Whether mentoring virtually or in-person while on-campus, Nieman admits the program must deploy problem solving, leadership development and professional development for business students.
“We’ve had guest speakers and young alumni come and talk about how these leadership roles translate to qualities that employers are looking for, because a lot of the same skills you learn by being a mentor are what companies are looking for in terms of management.”
Mentors gain the opportunity of taking the CliftonStrengths Assessment so that they can better understand their own strengths and how they can recognize strengths in others.
“The goal is not to make the students a cookie-cutter version of their peer mentor, but to help these freshmen reach their own unique goals.”
Each peer mentor is also required to meet with their mentees one-on-one by the semester’s midterm.
Fun part: it’s up to the mentor to decide how they want to meet.
“Whether they want to make a Doodle poll for students to sign up or hold office hours for students to drop by, or go have coffee together, I left it up to the mentors to decide how they want to meet because they will soon have that flexibility in a job,” Nieman said.
Weekly reflections are also a key component to the program.
“Written reflection is super important in their own leadership journey, as it’s a tool to help them grow and learn, and think about what it is that they’re doing as a mentor. Then, for me as the program leader, it’s a way to triage any problems or issues that are happening within the class or with a student.
“Some students who thought they were not going to be able to make it through college, or at least their first year, said that their peer mentor helped reinforce that they could stay and make it here.”

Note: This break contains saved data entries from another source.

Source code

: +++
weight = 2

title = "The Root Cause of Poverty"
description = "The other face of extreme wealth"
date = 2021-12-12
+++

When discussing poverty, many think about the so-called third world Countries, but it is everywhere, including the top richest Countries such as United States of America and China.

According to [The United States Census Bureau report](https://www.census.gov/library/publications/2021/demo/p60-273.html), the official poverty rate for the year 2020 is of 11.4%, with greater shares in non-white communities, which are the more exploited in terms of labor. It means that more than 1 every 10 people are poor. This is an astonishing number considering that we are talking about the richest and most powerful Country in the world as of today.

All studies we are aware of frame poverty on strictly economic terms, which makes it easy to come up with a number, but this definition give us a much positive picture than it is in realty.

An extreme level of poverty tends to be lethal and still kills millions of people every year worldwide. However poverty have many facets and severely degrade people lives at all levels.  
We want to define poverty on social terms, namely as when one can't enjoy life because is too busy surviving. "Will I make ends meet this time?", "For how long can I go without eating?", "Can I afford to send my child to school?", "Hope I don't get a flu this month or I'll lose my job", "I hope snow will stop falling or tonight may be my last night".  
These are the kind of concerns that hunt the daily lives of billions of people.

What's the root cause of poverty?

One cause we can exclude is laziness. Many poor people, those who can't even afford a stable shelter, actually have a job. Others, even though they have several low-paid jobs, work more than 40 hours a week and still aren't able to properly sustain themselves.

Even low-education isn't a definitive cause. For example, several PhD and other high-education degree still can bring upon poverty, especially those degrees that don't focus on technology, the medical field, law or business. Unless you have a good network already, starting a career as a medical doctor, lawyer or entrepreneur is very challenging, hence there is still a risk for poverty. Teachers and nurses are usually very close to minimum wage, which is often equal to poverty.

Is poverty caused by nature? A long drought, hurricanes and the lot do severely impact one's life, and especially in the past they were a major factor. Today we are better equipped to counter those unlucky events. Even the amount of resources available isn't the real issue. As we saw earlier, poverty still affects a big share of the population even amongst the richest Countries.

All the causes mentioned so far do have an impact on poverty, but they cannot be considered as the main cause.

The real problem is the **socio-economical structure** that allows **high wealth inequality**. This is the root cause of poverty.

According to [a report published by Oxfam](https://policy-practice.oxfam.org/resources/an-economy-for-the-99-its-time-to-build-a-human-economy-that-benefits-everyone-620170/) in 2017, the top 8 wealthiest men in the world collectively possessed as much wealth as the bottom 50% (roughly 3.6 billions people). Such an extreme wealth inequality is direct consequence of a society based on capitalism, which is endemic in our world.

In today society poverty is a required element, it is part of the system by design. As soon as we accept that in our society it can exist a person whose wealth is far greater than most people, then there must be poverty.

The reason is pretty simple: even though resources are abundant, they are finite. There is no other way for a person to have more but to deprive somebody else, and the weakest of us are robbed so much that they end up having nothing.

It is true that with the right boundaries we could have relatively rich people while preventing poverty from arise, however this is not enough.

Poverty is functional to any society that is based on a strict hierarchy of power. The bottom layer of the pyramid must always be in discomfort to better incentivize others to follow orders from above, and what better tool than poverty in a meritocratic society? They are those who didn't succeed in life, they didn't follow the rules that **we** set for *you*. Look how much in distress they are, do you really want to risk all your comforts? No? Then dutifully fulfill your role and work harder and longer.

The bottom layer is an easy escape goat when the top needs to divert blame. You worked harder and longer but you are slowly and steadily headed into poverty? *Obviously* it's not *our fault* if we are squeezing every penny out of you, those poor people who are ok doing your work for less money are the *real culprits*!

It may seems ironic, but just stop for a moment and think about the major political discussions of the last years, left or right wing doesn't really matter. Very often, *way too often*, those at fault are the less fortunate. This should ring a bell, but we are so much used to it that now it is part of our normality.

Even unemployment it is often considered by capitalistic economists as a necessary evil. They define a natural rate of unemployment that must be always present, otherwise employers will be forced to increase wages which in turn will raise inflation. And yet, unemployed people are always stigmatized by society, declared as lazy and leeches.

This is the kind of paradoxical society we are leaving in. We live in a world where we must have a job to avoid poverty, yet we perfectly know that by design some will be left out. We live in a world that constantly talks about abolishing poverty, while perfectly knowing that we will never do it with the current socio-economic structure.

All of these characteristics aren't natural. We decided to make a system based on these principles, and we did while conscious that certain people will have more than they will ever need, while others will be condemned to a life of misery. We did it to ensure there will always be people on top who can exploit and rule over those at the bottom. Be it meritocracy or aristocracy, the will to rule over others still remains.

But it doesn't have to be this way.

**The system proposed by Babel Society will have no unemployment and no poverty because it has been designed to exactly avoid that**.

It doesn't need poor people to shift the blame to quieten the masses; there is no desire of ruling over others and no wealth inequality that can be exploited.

From mental health and personal matters to study tips and club recommendations, peer mentors heard it all.
“There was a lot of positive support and some students took advantage of having this Big Brother/ Sister-type person in their class to help navigate their transition into adulthood,” Nieman said.
Some students who thought they were not going to be able to make it through college, or at least their first year, said that their peer mentor helped reinforce that they could stay and make it here.- Rachel Nieman
To Nieman, the program is a triple win.
“The mentors love the experience, the instructors love having the mentors be a part of their class, and the freshmen love having their mentor. It’s a win, win, win,” she said.
Once at Reynolds Hall, Nieman sees mentors and mentees making connections more easily as they will have the physical space and the atmosphere to interact in a study room, lab or interactive classroom.
“Feedback from our first semester freshmen has been overwhelmingly positive,” Smith said. “They have really appreciated and valued having a peer mentor in their freshman seminar course. I like that they are there, too, because they add a perspective that I, and others, cannot.”
In their own words
Students – both mentors and mentees – anonymously submitted their feedback about what they enjoyed most about the Peer Mentorship Program.
Click the image below to read through them here:
At the end of the Fall 2021 semester, a survey proved that mentors are here to stay.
- Nine out of 10 respondents indicated their peer mentor helped them ease their transition from high school to college.
- 99% agreed or strongly agreed that their peer mentor shared personal knowledge and skills to help the freshmen be successful in their first semester of college.
- 98% percent of freshman respondents agreed or strongly agreed that their peer mentor provided useful tips to help them succeed in BCOR 191 and beyond.
- 91% percent agreed or strongly agreed that their peer mentor was a valuable resource
In the end, a mentor is a friend and one you can have for life.
The students may have gained the title of “mentor” to add to their resumes, but they will walk away from college knowing they have made life-long friends.
Much like the Mountaineer spirit... once a mentor, always a mentor.